Three displacements with no water present were performed in each of three pore networks:displacement of a refined oil by the same oil dyed a different color;displacement of a refined oil by CO2 (first-contact miscible); anddisplacement of a crude oil at a pressure above the minimum miscibility pressure. In addition, three tertiary displacements were performed in the same pore networks;displacement of the refined oil by water, followed by displacement by the same refined oil dyed to distinguish it from the original oil;tertiary displacement of the refined oil by CO2; andtertiary displacement of crude oil by CO2.

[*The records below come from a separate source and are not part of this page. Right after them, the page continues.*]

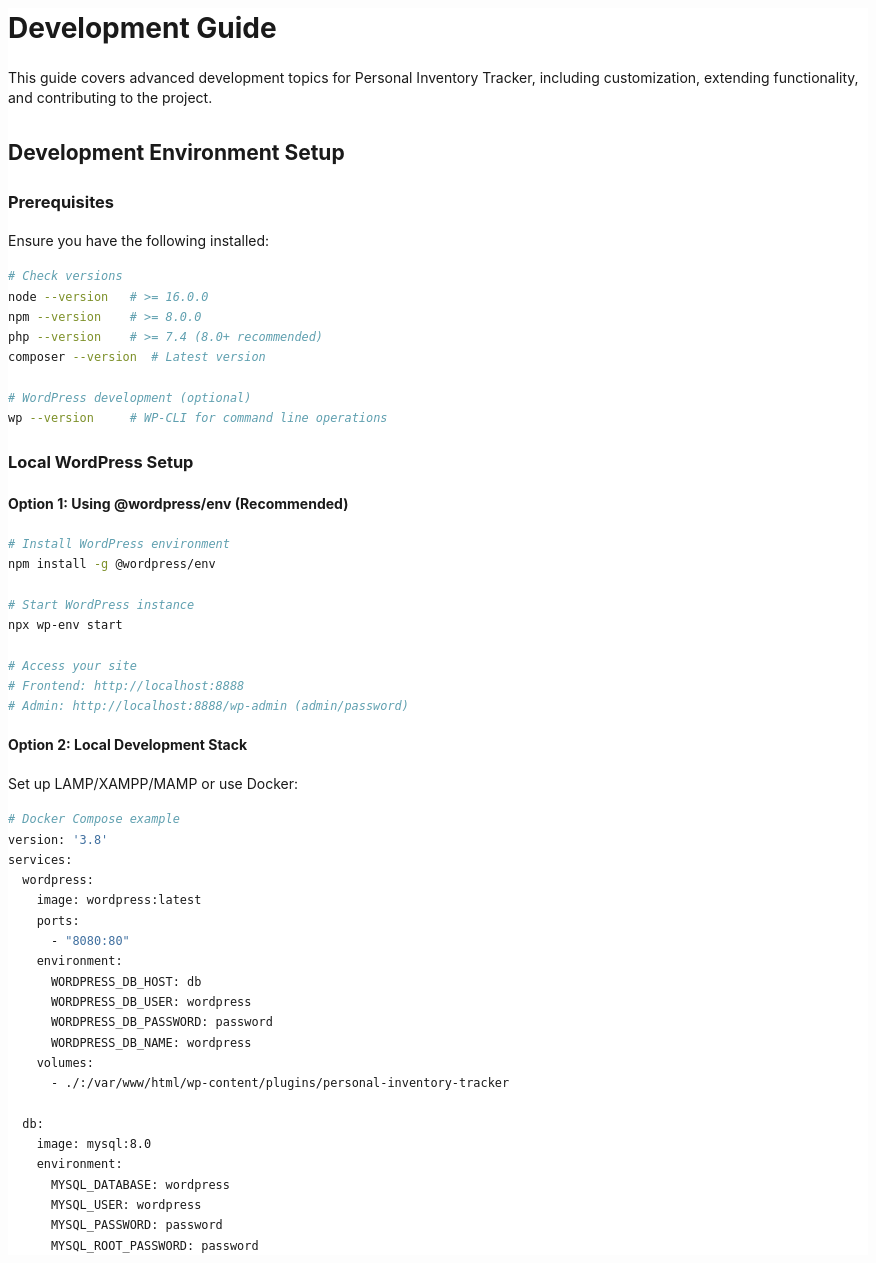 # Development Guide

This guide covers advanced development topics for Personal Inventory Tracker, including customization, extending functionality, and contributing to the project.

## Development Environment Setup

### Prerequisites

Ensure you have the following installed:

```bash
# Check versions
node --version   # >= 16.0.0
npm --version    # >= 8.0.0
php --version    # >= 7.4 (8.0+ recommended)
composer --version  # Latest version

# WordPress development (optional)
wp --version     # WP-CLI for command line operations
```

### Local WordPress Setup

#### Option 1: Using @wordpress/env (Recommended)

```bash
# Install WordPress environment
npm install -g @wordpress/env

# Start WordPress instance
npx wp-env start

# Access your site
# Frontend: http://localhost:8888
# Admin: http://localhost:8888/wp-admin (admin/password)
```

#### Option 2: Local Development Stack

Set up LAMP/XAMPP/MAMP or use Docker:

```bash
# Docker Compose example
version: '3.8'
services:
  wordpress:
    image: wordpress:latest
    ports:
      - "8080:80"
    environment:
      WORDPRESS_DB_HOST: db
      WORDPRESS_DB_USER: wordpress
      WORDPRESS_DB_PASSWORD: password
      WORDPRESS_DB_NAME: wordpress
    volumes:
      - ./:/var/www/html/wp-content/plugins/personal-inventory-tracker

  db:
    image: mysql:8.0
    environment:
      MYSQL_DATABASE: wordpress
      MYSQL_USER: wordpress
      MYSQL_PASSWORD: password
      MYSQL_ROOT_PASSWORD: password
```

In addition, recovery of oil from dead-end pores, with and without water barriers shielding the oil, was investigated.
Visual observations of pore-level displacement events indicate that CO2 displaced oil much more efficiently in both first-contact and multiple-contact miscible displacements when water was absent. In tertiary displacements of a refined oil, CO2 effectively displaced the oil it contacted, but high water saturations restricted access of CO2 to the oil. The low viscosity of CO2 aggravated effects of high water saturations because the CO2 did not displace water efficiently. CO2 did, however, contact trapped oil by diffusing through water to reach, to swell, and to reconnect isolated droplets. Finally, CO2 displaced crude oil more efficiently than it did the refined oil in tertiary displacements. Differences in wetting behavior between the refined and crude oils appear to account for the different flow behavior.
Introduction
If high-pressure CO2 displaces oil in a one-dimensional (1D), uniform porous medium (in which the effects of viscous fingering are necessarily absent), the displacement efficiency is controlled by the phase behavior of the CO2/crude-oil mixtures. The conventional description of the effects of phase behavior was given by Hutchinson and Braun1 for vaporizing gas drives and was extended to CO2 systems by Rathmell et al.2 In a rigorous mathematical treatment of the flow of three-component mixtures. Helfferich3 proved that the displacement will develop miscibility if the oil composition lies outside the region of tie-line extensions on a ternary diagram. Helfferich's analysis was for 1D flows in which fluids are mixed well locally, and the effects of dispersion are absent. Sigmund et al.,4 Gardner et al.,5 and Orr et al.6 showed that results of slim-tube displacements, which are nearly 1D and come close to eliminating the effects of viscous instability, can be predicted quantitatively by 1D process simulations based on independent measurements of the phase behavior and fluid properties of the CO2/crude-oil mixtures. Thus there is good experimental confirmation that the simple theory of the effects of phase behavior on displacement performance describes accurately the behavior of flow in an ideal displacement, such as a slim tube.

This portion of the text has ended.